La méthode de recherche par sélection aléatoire
Lorsque les chercheurs doivent sélectionner un échantillon représentatif dans une population plus large, ils utilisent souvent une méthode appelée sélection aléatoire. Dans ce processus de sélection, chaque membre d'un groupe a une chance égale d'être choisi pour participer à l'étude..
Sélection aléatoire vs expériences d'assignation aléatoire
Comment la sélection aléatoire diffère-t-elle d'une assignation aléatoire? La sélection aléatoire fait référence à comment l'échantillon est tiré de la population dans son ensemble, alors que l’assignation aléatoire fait référence à comment les participants sont ensuite assignés soit aux groupes expérimental ou témoin.
Il est possible d'avoir à la fois une sélection aléatoire et une affectation aléatoire dans une expérience. Imaginez que vous utilisiez une sélection aléatoire pour attirer 500 personnes d'une population à participer à votre étude. Vous utilisez ensuite une affectation aléatoire pour affecter 250 de vos participants à un groupe de contrôle (le groupe qui ne reçoit pas le traitement ou la variable indépendante) et vous affectez 250 participants au groupe expérimental (le groupe qui reçoit le traitement ou la variable indépendante)..
Pourquoi les chercheurs utilisent-ils la sélection aléatoire? Le but est d'augmenter la généralisabilité des résultats. En tirant un échantillon aléatoire d'une population plus large, l'objectif est que l'échantillon soit représentatif du groupe plus large et moins susceptible d'être sujet à un biais.
Facteurs impliqués dans la sélection aléatoire
Imaginons qu'un chercheur sélectionne des personnes pour participer à une étude.
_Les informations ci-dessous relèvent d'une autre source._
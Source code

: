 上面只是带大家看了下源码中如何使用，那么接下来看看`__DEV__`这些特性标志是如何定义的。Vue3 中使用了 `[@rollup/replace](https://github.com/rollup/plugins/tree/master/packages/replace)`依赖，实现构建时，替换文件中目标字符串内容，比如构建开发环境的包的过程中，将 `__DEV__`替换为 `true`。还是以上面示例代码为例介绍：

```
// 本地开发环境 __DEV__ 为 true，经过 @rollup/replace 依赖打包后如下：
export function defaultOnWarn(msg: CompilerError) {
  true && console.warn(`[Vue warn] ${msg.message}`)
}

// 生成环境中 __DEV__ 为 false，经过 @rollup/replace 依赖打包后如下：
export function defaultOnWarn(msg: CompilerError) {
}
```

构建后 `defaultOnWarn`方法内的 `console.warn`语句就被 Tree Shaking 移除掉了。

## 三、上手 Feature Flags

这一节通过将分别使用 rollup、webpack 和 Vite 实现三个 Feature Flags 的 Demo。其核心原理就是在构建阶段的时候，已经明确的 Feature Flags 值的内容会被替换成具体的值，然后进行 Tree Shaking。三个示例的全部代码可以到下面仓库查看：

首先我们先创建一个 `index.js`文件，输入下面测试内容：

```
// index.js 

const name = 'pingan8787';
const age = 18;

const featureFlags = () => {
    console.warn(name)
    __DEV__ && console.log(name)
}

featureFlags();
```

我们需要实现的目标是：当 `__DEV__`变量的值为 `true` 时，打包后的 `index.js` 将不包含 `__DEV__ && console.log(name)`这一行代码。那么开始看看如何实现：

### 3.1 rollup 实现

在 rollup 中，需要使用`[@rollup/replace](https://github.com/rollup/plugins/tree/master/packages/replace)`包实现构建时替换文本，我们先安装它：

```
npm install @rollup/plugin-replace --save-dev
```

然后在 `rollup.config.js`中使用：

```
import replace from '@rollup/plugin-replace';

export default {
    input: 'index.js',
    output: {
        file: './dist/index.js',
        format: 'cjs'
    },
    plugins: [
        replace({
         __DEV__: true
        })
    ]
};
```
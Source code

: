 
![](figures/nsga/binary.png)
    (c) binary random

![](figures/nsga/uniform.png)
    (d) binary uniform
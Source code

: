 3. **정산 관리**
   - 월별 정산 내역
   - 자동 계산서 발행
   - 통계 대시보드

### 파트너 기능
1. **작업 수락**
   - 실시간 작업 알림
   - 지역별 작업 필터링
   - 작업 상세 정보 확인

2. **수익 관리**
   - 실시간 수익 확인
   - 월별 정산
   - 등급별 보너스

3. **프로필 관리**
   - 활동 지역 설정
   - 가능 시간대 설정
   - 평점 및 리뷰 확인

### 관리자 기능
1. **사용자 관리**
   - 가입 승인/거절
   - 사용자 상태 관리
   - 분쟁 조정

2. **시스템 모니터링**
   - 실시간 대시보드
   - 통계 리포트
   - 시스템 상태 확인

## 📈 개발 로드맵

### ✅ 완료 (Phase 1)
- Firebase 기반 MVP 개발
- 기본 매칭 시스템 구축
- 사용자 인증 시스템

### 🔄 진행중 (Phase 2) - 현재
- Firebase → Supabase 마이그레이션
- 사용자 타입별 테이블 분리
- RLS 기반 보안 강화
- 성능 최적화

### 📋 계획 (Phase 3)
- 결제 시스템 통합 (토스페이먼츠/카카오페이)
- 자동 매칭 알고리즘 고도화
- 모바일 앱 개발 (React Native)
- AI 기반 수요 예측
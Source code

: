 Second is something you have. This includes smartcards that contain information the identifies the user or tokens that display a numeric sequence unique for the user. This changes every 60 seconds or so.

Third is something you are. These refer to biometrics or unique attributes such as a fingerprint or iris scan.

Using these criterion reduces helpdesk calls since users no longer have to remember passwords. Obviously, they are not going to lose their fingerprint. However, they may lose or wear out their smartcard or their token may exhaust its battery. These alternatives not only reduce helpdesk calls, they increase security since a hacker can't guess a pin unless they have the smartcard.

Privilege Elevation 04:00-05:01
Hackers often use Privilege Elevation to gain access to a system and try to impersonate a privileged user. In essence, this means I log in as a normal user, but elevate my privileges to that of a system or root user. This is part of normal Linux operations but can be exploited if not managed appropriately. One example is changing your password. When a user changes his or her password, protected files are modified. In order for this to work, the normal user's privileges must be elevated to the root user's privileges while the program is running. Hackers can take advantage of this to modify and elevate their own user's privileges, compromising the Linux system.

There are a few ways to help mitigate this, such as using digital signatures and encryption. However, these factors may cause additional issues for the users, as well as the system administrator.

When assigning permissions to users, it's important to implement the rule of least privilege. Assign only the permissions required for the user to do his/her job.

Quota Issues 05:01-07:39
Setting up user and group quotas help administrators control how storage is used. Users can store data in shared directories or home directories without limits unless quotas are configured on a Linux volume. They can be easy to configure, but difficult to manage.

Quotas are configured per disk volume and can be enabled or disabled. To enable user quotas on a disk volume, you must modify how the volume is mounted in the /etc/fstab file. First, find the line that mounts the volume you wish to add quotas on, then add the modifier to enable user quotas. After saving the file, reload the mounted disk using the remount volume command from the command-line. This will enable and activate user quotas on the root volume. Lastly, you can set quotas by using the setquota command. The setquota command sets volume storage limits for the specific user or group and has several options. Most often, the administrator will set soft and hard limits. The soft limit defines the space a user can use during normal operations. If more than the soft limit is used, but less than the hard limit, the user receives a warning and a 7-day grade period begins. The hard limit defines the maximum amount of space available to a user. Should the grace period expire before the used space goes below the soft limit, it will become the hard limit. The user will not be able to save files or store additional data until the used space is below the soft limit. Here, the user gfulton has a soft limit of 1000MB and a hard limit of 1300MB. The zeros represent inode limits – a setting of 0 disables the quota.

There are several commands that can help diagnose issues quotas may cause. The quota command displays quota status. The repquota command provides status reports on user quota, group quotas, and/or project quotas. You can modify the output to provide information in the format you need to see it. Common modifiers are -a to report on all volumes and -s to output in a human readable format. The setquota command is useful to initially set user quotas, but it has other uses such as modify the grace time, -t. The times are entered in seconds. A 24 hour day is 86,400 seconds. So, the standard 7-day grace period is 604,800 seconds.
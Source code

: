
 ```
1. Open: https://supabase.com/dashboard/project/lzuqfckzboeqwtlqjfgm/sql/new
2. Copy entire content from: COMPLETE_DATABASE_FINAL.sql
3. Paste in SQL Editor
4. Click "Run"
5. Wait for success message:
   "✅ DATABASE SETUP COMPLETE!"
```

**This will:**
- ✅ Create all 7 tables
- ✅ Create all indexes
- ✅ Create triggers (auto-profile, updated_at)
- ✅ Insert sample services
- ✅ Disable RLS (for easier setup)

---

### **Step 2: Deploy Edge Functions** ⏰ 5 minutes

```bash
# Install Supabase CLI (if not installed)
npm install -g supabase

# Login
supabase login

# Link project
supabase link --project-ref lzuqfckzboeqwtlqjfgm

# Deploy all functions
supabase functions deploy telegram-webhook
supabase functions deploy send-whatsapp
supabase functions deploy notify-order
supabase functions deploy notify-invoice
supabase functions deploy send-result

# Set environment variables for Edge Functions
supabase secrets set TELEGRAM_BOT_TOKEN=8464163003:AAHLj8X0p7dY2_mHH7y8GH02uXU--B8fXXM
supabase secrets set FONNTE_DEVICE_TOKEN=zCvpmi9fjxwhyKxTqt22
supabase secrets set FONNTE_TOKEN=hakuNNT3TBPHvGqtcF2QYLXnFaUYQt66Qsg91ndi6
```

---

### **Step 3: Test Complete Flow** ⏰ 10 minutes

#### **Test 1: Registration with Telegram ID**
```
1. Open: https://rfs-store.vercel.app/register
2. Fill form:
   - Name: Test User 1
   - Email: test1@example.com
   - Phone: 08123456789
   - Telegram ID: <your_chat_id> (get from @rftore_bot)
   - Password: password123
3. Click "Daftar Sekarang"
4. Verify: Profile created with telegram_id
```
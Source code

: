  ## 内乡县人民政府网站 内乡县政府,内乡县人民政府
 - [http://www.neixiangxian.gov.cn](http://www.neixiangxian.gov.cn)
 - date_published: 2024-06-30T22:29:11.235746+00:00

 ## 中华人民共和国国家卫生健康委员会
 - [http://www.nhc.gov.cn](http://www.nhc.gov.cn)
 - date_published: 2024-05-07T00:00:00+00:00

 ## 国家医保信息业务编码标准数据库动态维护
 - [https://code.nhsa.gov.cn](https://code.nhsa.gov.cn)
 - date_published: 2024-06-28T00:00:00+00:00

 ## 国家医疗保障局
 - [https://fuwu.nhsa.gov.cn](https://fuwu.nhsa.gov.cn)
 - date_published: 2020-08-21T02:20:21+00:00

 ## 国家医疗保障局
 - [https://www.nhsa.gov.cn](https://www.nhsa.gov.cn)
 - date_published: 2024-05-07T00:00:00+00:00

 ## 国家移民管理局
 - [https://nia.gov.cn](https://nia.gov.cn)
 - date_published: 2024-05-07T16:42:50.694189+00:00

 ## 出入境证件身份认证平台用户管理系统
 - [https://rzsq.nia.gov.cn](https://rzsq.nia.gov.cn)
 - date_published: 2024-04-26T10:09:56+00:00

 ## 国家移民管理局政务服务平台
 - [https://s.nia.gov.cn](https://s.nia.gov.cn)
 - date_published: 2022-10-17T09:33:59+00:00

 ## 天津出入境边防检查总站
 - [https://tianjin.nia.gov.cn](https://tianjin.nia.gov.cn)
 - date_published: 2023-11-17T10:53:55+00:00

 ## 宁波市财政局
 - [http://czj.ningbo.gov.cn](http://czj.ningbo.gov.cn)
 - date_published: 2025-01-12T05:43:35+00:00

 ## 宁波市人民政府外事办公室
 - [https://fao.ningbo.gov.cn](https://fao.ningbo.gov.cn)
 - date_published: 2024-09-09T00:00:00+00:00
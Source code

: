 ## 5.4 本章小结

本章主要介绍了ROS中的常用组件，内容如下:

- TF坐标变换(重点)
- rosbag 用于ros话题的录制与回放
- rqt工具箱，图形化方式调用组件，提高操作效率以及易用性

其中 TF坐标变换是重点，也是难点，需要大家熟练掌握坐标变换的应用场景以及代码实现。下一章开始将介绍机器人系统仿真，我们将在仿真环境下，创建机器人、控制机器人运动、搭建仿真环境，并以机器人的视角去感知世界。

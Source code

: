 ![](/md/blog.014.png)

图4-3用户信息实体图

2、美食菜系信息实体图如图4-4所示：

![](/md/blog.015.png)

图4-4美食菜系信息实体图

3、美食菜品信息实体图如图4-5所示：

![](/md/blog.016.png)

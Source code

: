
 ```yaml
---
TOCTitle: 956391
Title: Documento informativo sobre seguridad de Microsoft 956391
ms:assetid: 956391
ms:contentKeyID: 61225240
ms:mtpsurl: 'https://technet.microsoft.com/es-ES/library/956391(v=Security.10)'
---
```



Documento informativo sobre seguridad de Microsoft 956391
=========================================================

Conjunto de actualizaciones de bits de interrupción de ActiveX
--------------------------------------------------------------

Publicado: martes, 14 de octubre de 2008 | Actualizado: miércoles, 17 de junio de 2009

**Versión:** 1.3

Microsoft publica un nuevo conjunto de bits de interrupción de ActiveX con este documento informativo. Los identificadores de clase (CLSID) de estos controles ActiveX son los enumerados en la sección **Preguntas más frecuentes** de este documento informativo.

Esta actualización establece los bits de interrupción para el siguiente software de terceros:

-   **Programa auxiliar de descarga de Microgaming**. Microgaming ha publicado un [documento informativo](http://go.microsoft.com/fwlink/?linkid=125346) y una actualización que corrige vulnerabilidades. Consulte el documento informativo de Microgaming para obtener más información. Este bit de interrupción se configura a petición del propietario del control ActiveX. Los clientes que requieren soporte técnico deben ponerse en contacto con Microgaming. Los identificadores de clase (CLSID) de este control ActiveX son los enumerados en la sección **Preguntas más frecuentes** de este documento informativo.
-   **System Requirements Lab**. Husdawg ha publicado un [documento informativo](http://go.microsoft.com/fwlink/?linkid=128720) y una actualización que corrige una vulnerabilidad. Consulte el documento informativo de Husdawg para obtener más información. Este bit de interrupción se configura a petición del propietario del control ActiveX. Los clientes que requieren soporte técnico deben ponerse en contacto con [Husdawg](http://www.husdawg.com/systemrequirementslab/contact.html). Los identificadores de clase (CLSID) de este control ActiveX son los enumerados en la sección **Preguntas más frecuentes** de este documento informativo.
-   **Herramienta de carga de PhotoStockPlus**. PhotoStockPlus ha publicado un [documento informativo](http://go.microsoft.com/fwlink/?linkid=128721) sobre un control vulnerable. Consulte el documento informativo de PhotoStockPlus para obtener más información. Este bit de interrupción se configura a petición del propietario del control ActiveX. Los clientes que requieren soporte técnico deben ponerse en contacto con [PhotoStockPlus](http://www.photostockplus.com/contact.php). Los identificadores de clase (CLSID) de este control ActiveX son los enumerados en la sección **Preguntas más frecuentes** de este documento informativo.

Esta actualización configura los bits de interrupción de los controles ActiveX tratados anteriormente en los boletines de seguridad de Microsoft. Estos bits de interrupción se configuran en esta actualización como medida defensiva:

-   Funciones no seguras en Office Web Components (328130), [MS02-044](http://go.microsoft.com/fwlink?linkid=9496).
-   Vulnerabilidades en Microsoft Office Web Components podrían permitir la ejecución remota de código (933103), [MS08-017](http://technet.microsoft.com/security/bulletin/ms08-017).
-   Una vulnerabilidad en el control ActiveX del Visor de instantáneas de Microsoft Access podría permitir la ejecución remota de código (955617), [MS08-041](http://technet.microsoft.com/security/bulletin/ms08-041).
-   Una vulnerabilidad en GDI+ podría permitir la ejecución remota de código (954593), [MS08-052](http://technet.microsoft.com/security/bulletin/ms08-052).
Afin de sélectionner les participants, ils peuvent choisir des personnes utilisant une technique qui est l'équivalent statistique d'un tirage au sort. Ils pourraient commencer par utiliser une sélection aléatoire pour sélectionner des régions géographiques parmi lesquelles attirer les participants. Ils peuvent ensuite utiliser le même processus de sélection pour sélectionner des villes, des quartiers, des ménages, des tranches d'âge et des participants individuels..
Une autre chose importante à garder à l'esprit est que les grands échantillons ont tendance à être plus représentatifs, car même une sélection aléatoire peut conduire à un échantillon biaisé ou limité si la taille de l'échantillon est petite. Lorsque la taille de l'échantillon est petite, un participant inhabituel peut avoir une influence indue sur l'échantillon dans son ensemble. L’utilisation d’un échantillon de taille beaucoup plus grande a tendance à atténuer les effets des participants inhabituels de fausser les résultats.